KR900003224B1 - Ni alloy - Google Patents

Abstract

The alloy is composed of 12-20 wt.% Cr, 18-25 wt.% W, 0.21.5 wt.% Ti, 1-3 wt.% Al, 0.02-0.3 wt.% C, not more than 0.1 wt.% B, not more than 0.2 wt.% Zr, 0.2-1.5 wt.% Ta and the balance Ni. The alloy has the high-temperature strength and the improved corrosion resistance at the temperature of more than 1,000 deg. C.

Description

Nickel-Based Super Heat-resistant Alloy

The accompanying drawings are graphs of creep rupture life comparison between the present invention alloy and GB2103243A invention alloy.

The present invention relates to a nickel-based (Ni-Cr-W) super heat-resistant alloy capable of forging that can be used in power generation facilities and chemical industrial devices operating at an ultra-high temperature of 1000 ° C. or more and having excellent corrosion resistance and creep rupture strength.

Various high temperature devices are increasing the operating temperature to more than 1000 ℃ to improve the thermal efficiency.

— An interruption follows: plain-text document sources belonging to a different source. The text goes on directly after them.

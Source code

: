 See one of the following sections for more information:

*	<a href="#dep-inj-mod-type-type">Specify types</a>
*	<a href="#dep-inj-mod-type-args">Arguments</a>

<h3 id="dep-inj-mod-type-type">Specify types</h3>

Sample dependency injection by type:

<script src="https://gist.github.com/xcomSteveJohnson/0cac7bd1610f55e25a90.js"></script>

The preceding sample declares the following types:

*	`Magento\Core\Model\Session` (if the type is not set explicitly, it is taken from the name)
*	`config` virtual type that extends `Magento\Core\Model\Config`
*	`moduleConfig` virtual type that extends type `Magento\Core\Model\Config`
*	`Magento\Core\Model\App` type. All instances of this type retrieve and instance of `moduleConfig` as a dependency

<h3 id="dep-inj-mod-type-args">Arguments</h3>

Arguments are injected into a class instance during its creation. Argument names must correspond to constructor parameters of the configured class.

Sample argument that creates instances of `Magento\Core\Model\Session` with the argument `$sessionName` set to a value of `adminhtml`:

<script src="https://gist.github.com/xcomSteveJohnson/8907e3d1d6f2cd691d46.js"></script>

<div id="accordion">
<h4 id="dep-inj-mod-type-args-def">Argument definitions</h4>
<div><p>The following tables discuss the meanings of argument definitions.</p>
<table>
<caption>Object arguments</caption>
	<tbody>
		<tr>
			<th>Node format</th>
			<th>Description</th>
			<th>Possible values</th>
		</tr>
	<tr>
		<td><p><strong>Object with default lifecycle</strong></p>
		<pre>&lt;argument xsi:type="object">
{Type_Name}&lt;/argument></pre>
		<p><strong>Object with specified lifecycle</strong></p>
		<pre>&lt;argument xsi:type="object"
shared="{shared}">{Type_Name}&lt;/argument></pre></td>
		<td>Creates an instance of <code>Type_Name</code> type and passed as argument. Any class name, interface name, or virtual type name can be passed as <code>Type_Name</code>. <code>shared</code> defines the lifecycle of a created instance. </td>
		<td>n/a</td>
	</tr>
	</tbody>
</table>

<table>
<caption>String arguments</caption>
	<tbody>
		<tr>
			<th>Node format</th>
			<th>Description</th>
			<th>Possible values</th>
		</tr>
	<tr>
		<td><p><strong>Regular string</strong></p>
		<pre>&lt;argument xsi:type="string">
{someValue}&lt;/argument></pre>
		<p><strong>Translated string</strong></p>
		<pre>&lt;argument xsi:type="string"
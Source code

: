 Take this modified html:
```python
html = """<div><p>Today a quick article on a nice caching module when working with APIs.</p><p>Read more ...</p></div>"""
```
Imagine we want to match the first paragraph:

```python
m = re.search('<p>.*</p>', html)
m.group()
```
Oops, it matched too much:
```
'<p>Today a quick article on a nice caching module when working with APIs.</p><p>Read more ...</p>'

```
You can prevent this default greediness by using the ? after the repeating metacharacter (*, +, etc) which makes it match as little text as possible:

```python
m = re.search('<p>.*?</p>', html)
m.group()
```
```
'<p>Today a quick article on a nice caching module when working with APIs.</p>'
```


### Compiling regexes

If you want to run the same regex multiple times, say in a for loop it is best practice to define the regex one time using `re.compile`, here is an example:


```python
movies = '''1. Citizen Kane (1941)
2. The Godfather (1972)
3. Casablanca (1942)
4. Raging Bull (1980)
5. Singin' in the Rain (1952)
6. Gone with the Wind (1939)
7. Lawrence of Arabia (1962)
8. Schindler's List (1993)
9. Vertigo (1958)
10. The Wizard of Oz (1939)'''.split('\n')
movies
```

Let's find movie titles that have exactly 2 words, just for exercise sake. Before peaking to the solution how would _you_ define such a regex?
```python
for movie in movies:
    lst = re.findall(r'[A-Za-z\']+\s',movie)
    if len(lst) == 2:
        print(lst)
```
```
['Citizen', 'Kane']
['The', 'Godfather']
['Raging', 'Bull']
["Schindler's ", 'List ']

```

Therefore, a high temperature material is required to withstand this, and the material must withstand high temperature strength and corrosion resistance under extreme operating conditions.

The superheat-resistant alloys developed so far have the best precipitation-reinforced alloys, but they cannot be processed and new alloys that can be forged and molded have emerged. The alloys developed in this way are Ni-Cr-W-based super heat-resistant alloys. The Japanese Patent Publication (No. 33212/1979) has a weight (hereinafter abbreviated) of 23% Cr-18% W-Ni alloy and a British patent (application date) June 28, 1982, GB 2103243A), Ni-Cr-W alloy. These are 0.1% or less C, 21-26% Cr, 16-21% W. 1% or less Ti, 1% or less Nb, 0.1% or less B, 0.5% or less Zr, 1.0% or less Hf, It is composed of up to 1.5% Al, up to 6% Co, up to 3% Mo, up to 6% Fe and the remaining Ni.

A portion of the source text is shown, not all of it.